FIG. 1A is a cross-sectional view of a liquid crystal display device to which a first embodiment of the present invention is applied before joining, and FIG. 1B is a cross-sectional view after joining.

FIG. 2 is an enlarged cross-sectional view of a part of FIG.

FIG. 3A is a cross-sectional view of a liquid crystal display device to which a second embodiment of the present invention is applied before joining, and FIG. 3B is a cross-sectional view after joining.

FIG. 4 is an enlarged cross-sectional view of a part of FIG.

FIG. 5 is a plan view of a part of an example of a conventional liquid crystal display device.
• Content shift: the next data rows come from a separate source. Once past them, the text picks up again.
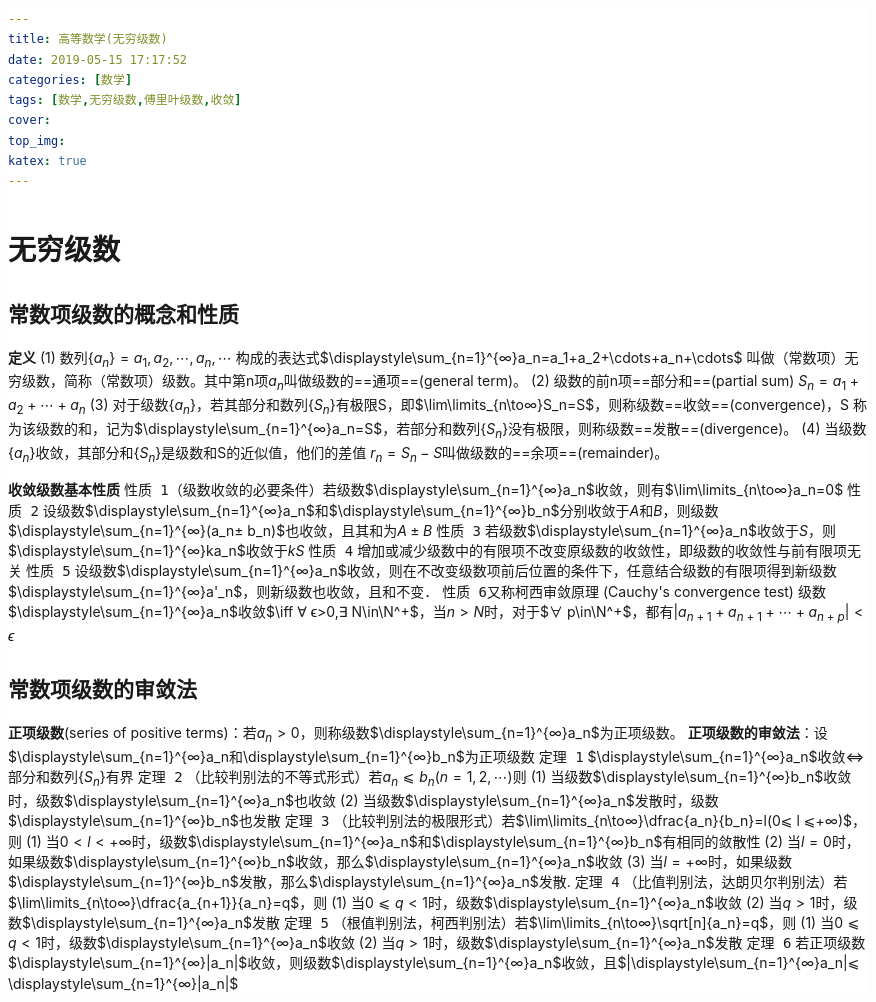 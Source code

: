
 ```yaml
---
title: 高等数学(无穷级数)
date: 2019-05-15 17:17:52
categories: [数学]
tags: [数学,无穷级数,傅里叶级数,收敛]
cover: 
top_img: 
katex: true
---
```


# 无穷级数

## 常数项级数的概念和性质
**定义**
(1) 数列$\{a_n\}=a_1,a_2,\cdots,a_n,\cdots$ 构成的表达式$\displaystyle\sum_{n=1}^{∞}a_n=a_1+a_2+\cdots+a_n+\cdots$ 叫做（常数项）无穷级数，简称（常数项）级数。其中第n项$a_n$叫做级数的==通项==(general term)。
(2) 级数的前n项==部分和==(partial sum) $S_n=a_1+a_2+\cdots+a_n$
(3) 对于级数$\{a_n\}$，若其部分和数列$\{S_n\}$有极限S，即$\lim\limits_{n\to∞}S_n=S$，则称级数==收敛==(convergence)，S 称为该级数的和，记为$\displaystyle\sum_{n=1}^{∞}a_n=S$，若部分和数列$\{S_n\}$没有极限，则称级数==发散==(divergence)。
(4) 当级数$\{a_n\}$收敛，其部分和$\{S_n\}$是级数和S的近似值，他们的差值 $r_n=S_n-S$叫做级数的==余项==(remainder)。

**收敛级数基本性质**
<kbd>性质 1</kbd>（级数收敛的必要条件）若级数$\displaystyle\sum_{n=1}^{∞}a_n$收敛，则有$\lim\limits_{n\to∞}a_n=0$
<kbd>性质 2</kbd> 设级数$\displaystyle\sum_{n=1}^{∞}a_n$和$\displaystyle\sum_{n=1}^{∞}b_n$分别收敛于$A$和$B$，则级数$\displaystyle\sum_{n=1}^{∞}(a_n± b_n)$也收敛，且其和为$A± B$
<kbd>性质 3</kbd> 若级数$\displaystyle\sum_{n=1}^{∞}a_n$收敛于$S$，则$\displaystyle\sum_{n=1}^{∞}ka_n$收敛于$kS$
<kbd>性质 4</kbd> 增加或减少级数中的有限项不改变原级数的收敛性，即级数的收敛性与前有限项无关
<kbd>性质 5</kbd> 设级数$\displaystyle\sum_{n=1}^{∞}a_n$收敛，则在不改变级数项前后位置的条件下，任意结合级数的有限项得到新级数$\displaystyle\sum_{n=1}^{∞}a'_n$，则新级数也收敛，且和不变．
<kbd>性质 6</kbd>又称柯西审敛原理 (Cauchy's convergence test)
 级数$\displaystyle\sum_{n=1}^{∞}a_n$收敛$\iff ∀ ϵ>0,∃ N\in\N^+$，当$n>N$时，对于$∀ p\in\N^+$，都有$|a_{n+1}+a_{n+1}+\cdots+a_{n+p}|<ϵ$


## 常数项级数的审敛法
**正项级数**(series of positive terms)：若$a_n>0$，则称级数$\displaystyle\sum_{n=1}^{∞}a_n$为正项级数。
**正项级数的审敛法**：设$\displaystyle\sum_{n=1}^{∞}a_n和\displaystyle\sum_{n=1}^{∞}b_n$为正项级数
<kbd>定理 1</kbd> $\displaystyle\sum_{n=1}^{∞}a_n$收敛$\iff$ 部分和数列$\{S_n\}$有界
<kbd>定理 2</kbd> （比较判别法的不等式形式）若$a_n⩽ b_n (n=1,2,\cdots)$则
(1) 当级数$\displaystyle\sum_{n=1}^{∞}b_n$收敛时，级数$\displaystyle\sum_{n=1}^{∞}a_n$也收敛
(2) 当级数$\displaystyle\sum_{n=1}^{∞}a_n$发散时，级数$\displaystyle\sum_{n=1}^{∞}b_n$也发散
<kbd>定理 3</kbd> （比较判别法的极限形式）若$\lim\limits_{n\to∞}\dfrac{a_n}{b_n}=l(0⩽ l ⩽+∞)$，则
(1) 当$0<l<+∞$时，级数$\displaystyle\sum_{n=1}^{∞}a_n$和$\displaystyle\sum_{n=1}^{∞}b_n$有相同的敛散性
(2) 当$l=0$时，如果级数$\displaystyle\sum_{n=1}^{∞}b_n$收敛，那么$\displaystyle\sum_{n=1}^{∞}a_n$收敛
(3) 当$l=+∞$时，如果级数$\displaystyle\sum_{n=1}^{∞}b_n$发散，那么$\displaystyle\sum_{n=1}^{∞}a_n$发散.
<kbd>定理 4</kbd> （比值判别法，达朗贝尔判别法）若$\lim\limits_{n\to∞}\dfrac{a_{n+1}}{a_n}=q$，则
(1) 当$0⩽ q<1$时，级数$\displaystyle\sum_{n=1}^{∞}a_n$收敛
(2) 当$q>1$时，级数$\displaystyle\sum_{n=1}^{∞}a_n$发散
<kbd>定理 5</kbd> （根值判别法，柯西判别法）若$\lim\limits_{n\to∞}\sqrt[n]{a_n}=q$，则
(1) 当$0⩽ q<1$时，级数$\displaystyle\sum_{n=1}^{∞}a_n$收敛
(2) 当$q>1$时，级数$\displaystyle\sum_{n=1}^{∞}a_n$发散
<kbd>定理 6</kbd> 若正项级数$\displaystyle\sum_{n=1}^{∞}|a_n|$收敛，则级数$\displaystyle\sum_{n=1}^{∞}a_n$收敛，且$|\displaystyle\sum_{n=1}^{∞}a_n|⩽ \displaystyle\sum_{n=1}^{∞}|a_n|$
FIG. 6 is a sectional view taken along the line XX of FIG. 5;

FIG. 7 is an enlarged sectional view of a part of FIG. 6;

[Explanation of symbols]

 DESCRIPTION OF SYMBOLS 1 Liquid crystal display panel 8 Flexible wiring board 9 Anisotropic conductive adhesive 13a Connection terminal 15 Cover film 17 Connection terminal

Claims (5)

[Claims] 1. A portion of a flexible wiring board having a connection terminal exposed at one end without being covered with a cover film, the connection terminal being provided at a predetermined portion of the electronic component and the connection terminal provided at a predetermined location of an electronic component. Are bonded via a bonding agent, and a part of the bonding agent covers the remaining part of the connection terminal of the flexible wiring board and a cover film near the outside on the flexible wiring board outside the electronic component. A bonded structure of a flexible wiring board, which is bonded. 2. The connection of a flexible wiring board having connection terminals exposed at one end between a tip end of the one end and a position separated by a predetermined distance from the tip end without being covered by a cover film. A joint structure of a flexible wiring board, wherein an exposed portion of a terminal and the cover film on both sides thereof and a portion of a connection terminal provided at a predetermined position of an electronic component are joined via a bonding agent. . 3. A connection provided at a predetermined portion between the connection terminal and the cover film and an electronic component in the vicinity of the connection terminal of a flexible wiring board having a connection terminal exposed at one end without being covered with a cover film. A connection structure for a flexible wiring board, wherein a terminal portion is connected via a bonding agent. 4. The bonding structure for a flexible wiring board according to claim 1, wherein a part of the bonding agent is adhered to an end surface of the electronic component outside the electronic component. . 5. The joint structure according to claim 1, wherein the electronic component is a display panel.